[[ Entries supplied open ]]

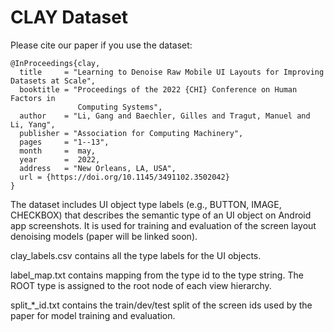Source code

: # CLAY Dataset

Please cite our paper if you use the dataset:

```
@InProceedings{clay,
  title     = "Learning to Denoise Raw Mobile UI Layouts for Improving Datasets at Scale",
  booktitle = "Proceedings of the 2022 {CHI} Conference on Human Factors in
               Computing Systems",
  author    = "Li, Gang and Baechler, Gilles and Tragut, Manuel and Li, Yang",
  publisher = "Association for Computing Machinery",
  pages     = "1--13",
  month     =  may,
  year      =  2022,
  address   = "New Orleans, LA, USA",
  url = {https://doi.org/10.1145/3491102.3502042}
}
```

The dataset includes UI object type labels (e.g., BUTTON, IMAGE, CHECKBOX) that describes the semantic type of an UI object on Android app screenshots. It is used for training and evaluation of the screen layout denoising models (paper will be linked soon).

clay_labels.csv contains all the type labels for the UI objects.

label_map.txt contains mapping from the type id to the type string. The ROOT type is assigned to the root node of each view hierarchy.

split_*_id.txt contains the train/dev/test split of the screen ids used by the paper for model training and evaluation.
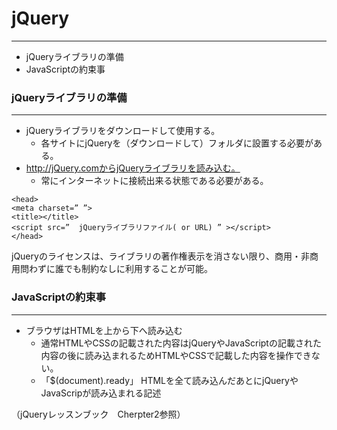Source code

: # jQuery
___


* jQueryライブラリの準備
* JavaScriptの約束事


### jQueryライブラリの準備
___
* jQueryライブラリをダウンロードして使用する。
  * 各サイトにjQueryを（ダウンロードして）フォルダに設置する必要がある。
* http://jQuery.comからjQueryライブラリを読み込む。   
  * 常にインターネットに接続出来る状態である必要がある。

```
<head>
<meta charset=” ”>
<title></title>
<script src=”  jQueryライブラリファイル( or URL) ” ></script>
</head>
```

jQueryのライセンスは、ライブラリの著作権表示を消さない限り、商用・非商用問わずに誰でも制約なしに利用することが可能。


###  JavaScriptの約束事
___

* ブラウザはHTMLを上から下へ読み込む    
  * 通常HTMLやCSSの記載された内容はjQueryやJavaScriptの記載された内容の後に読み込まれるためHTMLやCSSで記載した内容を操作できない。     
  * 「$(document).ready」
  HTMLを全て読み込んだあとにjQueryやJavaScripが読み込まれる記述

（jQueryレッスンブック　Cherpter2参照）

[[ Entries supplied closed ]]
[[ Entries supplied open ]]

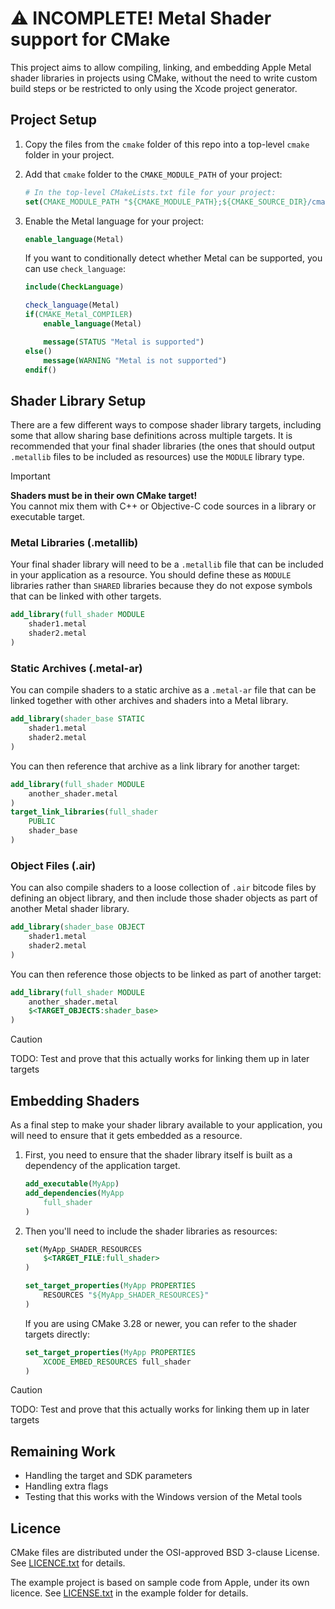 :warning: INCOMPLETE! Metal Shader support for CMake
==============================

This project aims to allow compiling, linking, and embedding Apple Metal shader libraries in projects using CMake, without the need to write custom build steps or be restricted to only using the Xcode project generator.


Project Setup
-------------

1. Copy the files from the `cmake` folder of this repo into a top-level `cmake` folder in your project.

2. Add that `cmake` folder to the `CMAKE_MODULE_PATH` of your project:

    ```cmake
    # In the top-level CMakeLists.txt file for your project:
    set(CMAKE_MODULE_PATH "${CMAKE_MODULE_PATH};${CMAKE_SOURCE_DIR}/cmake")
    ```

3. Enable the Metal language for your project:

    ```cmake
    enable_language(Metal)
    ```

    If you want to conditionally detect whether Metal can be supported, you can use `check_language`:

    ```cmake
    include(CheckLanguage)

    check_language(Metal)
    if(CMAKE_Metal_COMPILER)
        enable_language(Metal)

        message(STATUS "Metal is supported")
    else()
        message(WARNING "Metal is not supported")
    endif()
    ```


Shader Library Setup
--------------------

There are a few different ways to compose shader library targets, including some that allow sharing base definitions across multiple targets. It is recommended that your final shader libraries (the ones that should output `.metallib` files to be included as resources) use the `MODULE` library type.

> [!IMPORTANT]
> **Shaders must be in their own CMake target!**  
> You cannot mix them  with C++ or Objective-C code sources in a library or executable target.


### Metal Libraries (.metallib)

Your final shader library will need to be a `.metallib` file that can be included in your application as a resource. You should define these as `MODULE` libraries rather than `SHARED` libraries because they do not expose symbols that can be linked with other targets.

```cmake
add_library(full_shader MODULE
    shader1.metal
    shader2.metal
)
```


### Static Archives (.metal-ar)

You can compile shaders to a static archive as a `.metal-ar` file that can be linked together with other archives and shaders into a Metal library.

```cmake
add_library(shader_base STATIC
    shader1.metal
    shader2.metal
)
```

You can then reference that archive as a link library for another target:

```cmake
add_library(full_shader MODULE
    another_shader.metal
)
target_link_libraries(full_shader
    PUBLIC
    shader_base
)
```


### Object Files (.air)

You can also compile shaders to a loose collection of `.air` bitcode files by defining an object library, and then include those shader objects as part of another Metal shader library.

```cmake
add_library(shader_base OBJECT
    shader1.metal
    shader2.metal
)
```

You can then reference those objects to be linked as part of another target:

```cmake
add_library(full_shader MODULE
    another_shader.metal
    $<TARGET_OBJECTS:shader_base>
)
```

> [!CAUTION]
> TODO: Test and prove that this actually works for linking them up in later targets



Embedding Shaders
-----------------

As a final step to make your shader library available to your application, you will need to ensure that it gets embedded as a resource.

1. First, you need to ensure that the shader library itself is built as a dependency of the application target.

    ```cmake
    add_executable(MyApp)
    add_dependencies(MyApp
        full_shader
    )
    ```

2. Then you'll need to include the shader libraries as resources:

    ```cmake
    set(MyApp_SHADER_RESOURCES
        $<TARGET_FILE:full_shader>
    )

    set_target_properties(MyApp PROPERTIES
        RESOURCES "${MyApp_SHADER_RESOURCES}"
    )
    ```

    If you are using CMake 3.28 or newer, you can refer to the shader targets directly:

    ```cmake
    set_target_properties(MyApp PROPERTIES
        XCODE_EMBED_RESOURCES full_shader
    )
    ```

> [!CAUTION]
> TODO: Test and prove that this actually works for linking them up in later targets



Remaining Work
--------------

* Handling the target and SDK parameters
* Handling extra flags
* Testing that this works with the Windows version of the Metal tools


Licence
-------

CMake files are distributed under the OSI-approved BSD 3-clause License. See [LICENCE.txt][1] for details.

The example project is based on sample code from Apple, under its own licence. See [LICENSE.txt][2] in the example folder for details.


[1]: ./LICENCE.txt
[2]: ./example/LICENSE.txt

[[ Entries supplied closed ]]

# Exercise goal:
The lines to report are those in the material above that contain the word "under"; copy every one of them.

# Exercise output:
CMake files are distributed under the OSI-approved BSD 3-clause License. See [LICENCE.txt][1] for details.
The example project is based on sample code from Apple, under its own licence. See [LICENSE.txt][2] in the example folder for details.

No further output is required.